[Data records]
....

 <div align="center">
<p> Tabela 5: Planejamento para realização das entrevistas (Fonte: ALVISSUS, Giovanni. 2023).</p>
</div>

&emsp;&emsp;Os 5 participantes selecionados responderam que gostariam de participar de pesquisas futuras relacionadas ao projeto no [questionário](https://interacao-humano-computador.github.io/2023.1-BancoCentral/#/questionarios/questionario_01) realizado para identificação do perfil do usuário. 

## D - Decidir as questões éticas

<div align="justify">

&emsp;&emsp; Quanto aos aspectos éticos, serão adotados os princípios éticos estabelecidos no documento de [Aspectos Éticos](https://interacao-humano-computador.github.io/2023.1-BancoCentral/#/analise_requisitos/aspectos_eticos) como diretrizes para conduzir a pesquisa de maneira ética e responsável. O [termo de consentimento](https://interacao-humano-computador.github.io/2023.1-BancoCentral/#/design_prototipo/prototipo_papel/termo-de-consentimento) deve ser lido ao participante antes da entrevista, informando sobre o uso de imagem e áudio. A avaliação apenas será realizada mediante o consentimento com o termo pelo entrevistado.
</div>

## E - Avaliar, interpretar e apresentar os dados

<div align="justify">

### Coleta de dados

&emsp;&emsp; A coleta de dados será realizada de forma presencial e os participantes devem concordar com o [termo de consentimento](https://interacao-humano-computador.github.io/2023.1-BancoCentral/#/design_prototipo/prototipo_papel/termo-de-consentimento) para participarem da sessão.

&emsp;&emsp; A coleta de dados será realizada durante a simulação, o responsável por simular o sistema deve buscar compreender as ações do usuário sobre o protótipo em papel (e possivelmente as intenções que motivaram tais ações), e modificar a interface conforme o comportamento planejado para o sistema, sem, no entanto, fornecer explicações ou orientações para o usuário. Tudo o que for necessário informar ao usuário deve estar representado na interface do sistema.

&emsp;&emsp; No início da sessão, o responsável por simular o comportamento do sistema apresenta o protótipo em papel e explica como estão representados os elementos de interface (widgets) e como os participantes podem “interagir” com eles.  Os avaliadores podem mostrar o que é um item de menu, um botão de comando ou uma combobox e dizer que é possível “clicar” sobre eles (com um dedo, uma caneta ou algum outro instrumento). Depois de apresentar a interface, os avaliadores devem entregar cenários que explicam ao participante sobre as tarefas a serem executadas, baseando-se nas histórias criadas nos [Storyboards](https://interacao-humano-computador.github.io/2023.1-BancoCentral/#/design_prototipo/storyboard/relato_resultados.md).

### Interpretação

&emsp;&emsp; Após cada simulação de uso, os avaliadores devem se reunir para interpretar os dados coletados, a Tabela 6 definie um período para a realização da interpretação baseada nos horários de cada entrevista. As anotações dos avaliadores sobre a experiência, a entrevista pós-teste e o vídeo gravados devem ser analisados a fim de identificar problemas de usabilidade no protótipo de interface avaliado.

....

Copy out each line of the records above that includes "Tabela".

<p> Tabela 5: Planejamento para realização das entrevistas (Fonte: ALVISSUS, Giovanni. 2023).</p>
&emsp;&emsp; Após cada simulação de uso, os avaliadores devem se reunir para interpretar os dados coletados, a Tabela 6 definie um período para a realização da interpretação baseada nos horários de cada entrevista. As anotações dos avaliadores sobre a experiência, a entrevista pós-teste e o vídeo gravados devem ser analisados a fim de identificar problemas de usabilidade no protótipo de interface avaliado.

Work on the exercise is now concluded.